On the other hand, it will publish a statistical annual, a monthly 
bulletin, annual statements of population changes, causes of death, 
the results of censuses, as well as results of all other investigations of a 
general character. 

6. The operation of the Central Institute is supervised by the 
Superior Council of Statistics which, with M. Gini as President, is 
made up of authorities on statistical and economic methods (MM. 
Amoroso, Benini, Coletti, Livi, Savorgnan); of public officials (MM. 
De Michelis, Tosti, Troise); of representatives of the syndicalist 
organizations (MM. Olivetti, Serpieri, Sitta); and of the Director 
General of the Institute (M. Mancini).
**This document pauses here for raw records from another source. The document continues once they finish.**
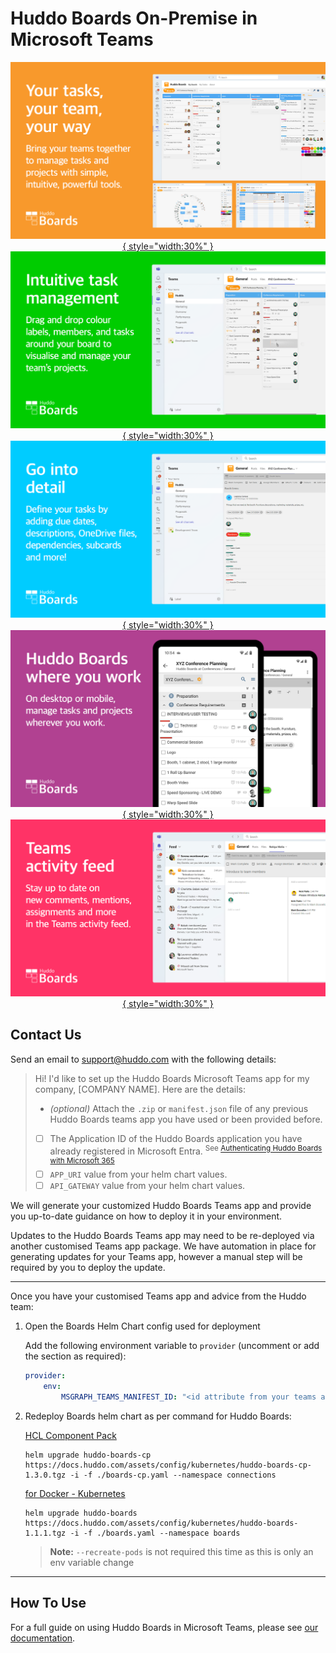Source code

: # Huddo Boards On-Premise in Microsoft Teams

<div style="text-align:center" markdown>

[![Your tasks, your team, your way](./store-slides/1%20EN%20UK.png){ style="width:30%" }](./store-slides/1%20EN%20UK.png)
[![Intuitive task management](./store-slides/2%20EN%20UK.png){ style="width:30%" }](./store-slides/2%20EN%20UK.png)
[![Go into detail](./store-slides/3%20EN%20UK.png){ style="width:30%" }](./store-slides/3%20EN%20UK.png)
[![Huddo Boards where you work](./store-slides/4%20EN%20UK.png){ style="width:30%" }](./store-slides/4%20EN%20UK.png)
[![Teams activity feed](./store-slides/5%20EN%20UK.png){ style="width:30%" }](./store-slides/5%20EN%20UK.png)

</div>

## Contact Us

Send an email to [support@huddo.com](mailto:support@huddo.com) with the following details:

> Hi! I'd like to set up the Huddo Boards Microsoft Teams app for my company, [COMPANY NAME]. Here are the details:
>
> -   _(optional)_ Attach the `.zip` or `manifest.json` file of any previous Huddo Boards teams app you have used or been provided before.
> -   [ ] The Application ID of the Huddo Boards application you have already registered in Microsoft Entra. <sup>See [Authenticating Huddo Boards with Microsoft 365](../auth/index.md)</sup>
> -   [ ] `APP_URI` value from your helm chart values.
> -   [ ] `API_GATEWAY` value from your helm chart values.

We will generate your customized Huddo Boards Teams app and provide you up-to-date guidance on how to deploy it in your environment.

Updates to the Huddo Boards Teams app may need to be re-deployed via another customised Teams app package. We have automation in place for generating updates for your Teams app, however a manual step will be required by you to deploy the update.

---

Once you have your customised Teams app and advice from the Huddo team:

1.  Open the Boards Helm Chart config used for deployment

    Add the following environment variable to `provider` (uncomment or add the section as required):

    ```yaml
    provider:
        env:
            MSGRAPH_TEAMS_MANIFEST_ID: "<id attribute from your teams app manifest.json>"
    ```

2.  Redeploy Boards helm chart as per command for Huddo Boards:

    [HCL Component Pack](../../cp/index.md#install-boards-helm-chart)

        helm upgrade huddo-boards-cp https://docs.huddo.com/assets/config/kubernetes/huddo-boards-cp-1.3.0.tgz -i -f ./boards-cp.yaml --namespace connections

    [for Docker - Kubernetes](../../kubernetes/index.md#deploy-boards-chart)

        helm upgrade huddo-boards https://docs.huddo.com/assets/config/kubernetes/huddo-boards-1.1.1.tgz -i -f ./boards.yaml --namespace boards

    > **Note:** `--recreate-pods` is not required this time as this is only an env variable change

---

## How To Use

For a full guide on using Huddo Boards in Microsoft Teams, please see [our documentation](index.md).
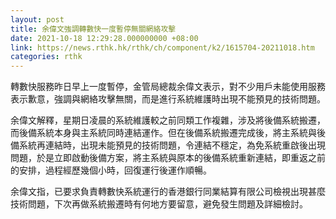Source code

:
 ```yaml
---
layout: post
title: 余偉文強調轉數快一度暫停無關網絡攻擊
date: 2021-10-18 12:29:28.000000000 +08:00
link: https://news.rthk.hk/rthk/ch/component/k2/1615704-20211018.htm
categories: rthk
---
```


轉數快服務昨日早上一度暫停，金管局總裁余偉文表示，對不少用戶未能使用服務表示歉意，強調與網絡攻擊無關，而是進行系統維護時出現不能預見的技術問題。

余偉文解釋，星期日凌晨的系統維護較之前同類工作複雜，涉及將後備系統搬遷，而後備系統本身與主系統同時連結運作。但在後備系統搬遷完成後，將主系統與後備系統再連結時，出現未能預見的技術問題，令連結不穩定，為免系統重啟後出現問題，於是立即啟動後備方案，將主系統與原本的後備系統重新連結，即重返之前的安排，過程經歷幾個小時，回復運行後運作順暢。

余偉文指，已要求負責轉數快系統運行的香港銀行同業結算有限公司檢視出現甚麼技術問題，下次再做系統搬遷時有何地方要留意，避免發生問題及詳細檢討。

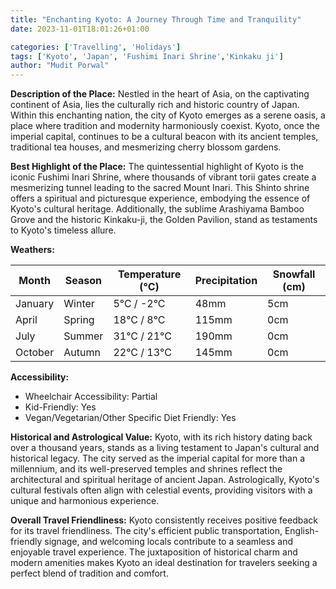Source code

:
 ```yaml
---
title: "Enchanting Kyoto: A Journey Through Time and Tranquility"
date: 2023-11-01T18:01:26+01:00

categories: ['Travelling', 'Holidays']
tags: ['Kyoto', 'Japan', 'Fushimi Inari Shrine','Kinkaku ji']
author: "Mudit Porwal"
---
```


**Description of the Place:**
Nestled in the heart of Asia, on the captivating continent of Asia, lies the culturally rich and historic country of Japan. Within this enchanting nation, the city of Kyoto emerges as a serene oasis, a place where tradition and modernity harmoniously coexist. Kyoto, once the imperial capital, continues to be a cultural beacon with its ancient temples, traditional tea houses, and mesmerizing cherry blossom gardens.

**Best Highlight of the Place:**
The quintessential highlight of Kyoto is the iconic Fushimi Inari Shrine, where thousands of vibrant torii gates create a mesmerizing tunnel leading to the sacred Mount Inari. This Shinto shrine offers a spiritual and picturesque experience, embodying the essence of Kyoto's cultural heritage. Additionally, the sublime Arashiyama Bamboo Grove and the historic Kinkaku-ji, the Golden Pavilion, stand as testaments to Kyoto's timeless allure.

**Weathers:**

| Month      | Season      | Temperature (°C) | Precipitation     | Snowfall (cm) |
|------------|-------------|-------------------|-------------------|---------------|
| January    | Winter      | 5°C / -2°C        | 48mm              | 5cm           |
| April      | Spring      | 18°C / 8°C        | 115mm             | 0cm           |
| July       | Summer      | 31°C / 21°C       | 190mm             | 0cm           |
| October    | Autumn      | 22°C / 13°C       | 145mm             | 0cm           |

**Accessibility:**
- Wheelchair Accessibility: Partial
- Kid-Friendly: Yes
- Vegan/Vegetarian/Other Specific Diet Friendly: Yes

**Historical and Astrological Value:**
Kyoto, with its rich history dating back over a thousand years, stands as a living testament to Japan's cultural and historical legacy. The city served as the imperial capital for more than a millennium, and its well-preserved temples and shrines reflect the architectural and spiritual heritage of ancient Japan. Astrologically, Kyoto's cultural festivals often align with celestial events, providing visitors with a unique and harmonious experience.

**Overall Travel Friendliness:**
Kyoto consistently receives positive feedback for its travel friendliness. The city's efficient public transportation, English-friendly signage, and welcoming locals contribute to a seamless and enjoyable travel experience. The juxtaposition of historical charm and modern amenities makes Kyoto an ideal destination for travelers seeking a perfect blend of tradition and comfort.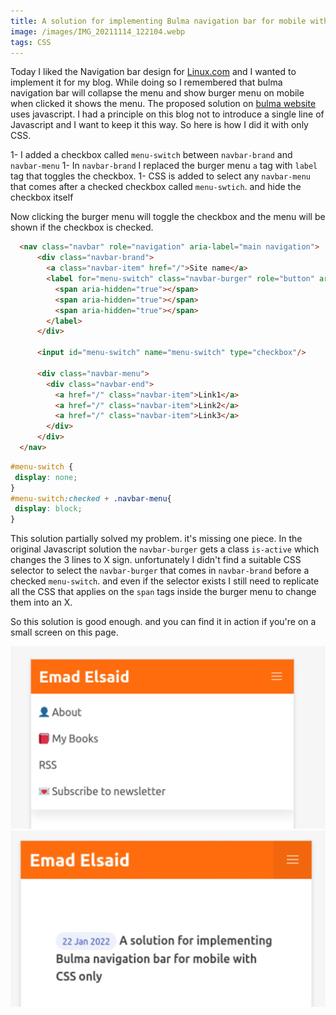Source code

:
 ```yaml
---
title: A solution for implementing Bulma navigation bar for mobile with CSS only
image: /images/IMG_20211114_122104.webp
tags: CSS
---
```


Today I liked the Navigation bar design for [Linux.com](https://www.linux.com/) and I wanted to implement it for my blog. While doing so I remembered that bulma navigation bar will collapse the menu and show burger menu on mobile when clicked it shows the menu. The proposed solution on [bulma website](https://bulma.io/documentation/components/navbar/) uses javascript. I had a principle on this blog not to introduce a single line of Javascript and I want to keep it this way. So here is how I did it with only CSS.

1- I added a checkbox called `menu-switch` between `navbar-brand` and `navbar-menu`
1- In `navbar-brand` I replaced the burger menu `a` tag with `label` tag that toggles the checkbox.
1- CSS is added to select any `navbar-menu` that comes after a checked checkbox called `menu-swtich`. and hide the checkbox itself

Now clicking the burger menu will toggle the checkbox and the menu will be shown if the checkbox is checked.

```html
  <nav class="navbar" role="navigation" aria-label="main navigation">
      <div class="navbar-brand">
        <a class="navbar-item" href="/">Site name</a>
        <label for="menu-switch" class="navbar-burger" role="button" aria-expanded="false">
          <span aria-hidden="true"></span>
          <span aria-hidden="true"></span>
          <span aria-hidden="true"></span>
        </label>
      </div>

      <input id="menu-switch" name="menu-switch" type="checkbox"/>

      <div class="navbar-menu">
        <div class="navbar-end">
          <a href="/" class="navbar-item">Link1</a>
          <a href="/" class="navbar-item">Link2</a>
          <a href="/" class="navbar-item">Link3</a>
        </div>
      </div>
  </nav>
```

```css
#menu-switch {
 display: none;
}
#menu-switch:checked + .navbar-menu{
 display: block;
}
```

This solution partially solved my problem. it's missing one piece. In the original Javascript solution the `navbar-burger` gets a class `is-active` which changes the 3 lines to X sign. unfortunately I didn't find a suitable CSS selector to select the `navbar-burger` that comes in `navbar-brand` before a checked `menu-switch`. and even if the selector exists I still need to replicate all the CSS that applies on the `span` tags inside the burger menu to change them into an X.

So this solution is good enough. and you can find it in action if you're on a small screen on this page.

![Screenshot-2022-01-22_14-05-24.webp](/images/Screenshot-2022-01-22_14-05-24.webp)
![Screenshot-2022-01-22_14-05-30.webp](/images/Screenshot-2022-01-22_14-05-30.webp)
Finally, the preliminary dis- 
cussion of the fields to be covered by the Institute is carried on by a 
number of appropriately specialized research commissions. 

This in brief is the reconstruction of Italian official statistics which 
the National Government has achieved. The preliminary stages of 
the program have been completed in the first half of 1927 by the issue 
of publications on the results of the census of 1921 and on the causes of 
death, which had been neglected under the former Direction of Sta- 
tistics. There is, further, in preparation an industrial census which 
will take place at the end of the summer; statistical bureaus will be 
established in all cities of 50,000 and over, and in connection with all 
chambers of commerce. Finally, a new series of index numbers has 
been prepared and much other work undertaken the results of which 
cannot be described here.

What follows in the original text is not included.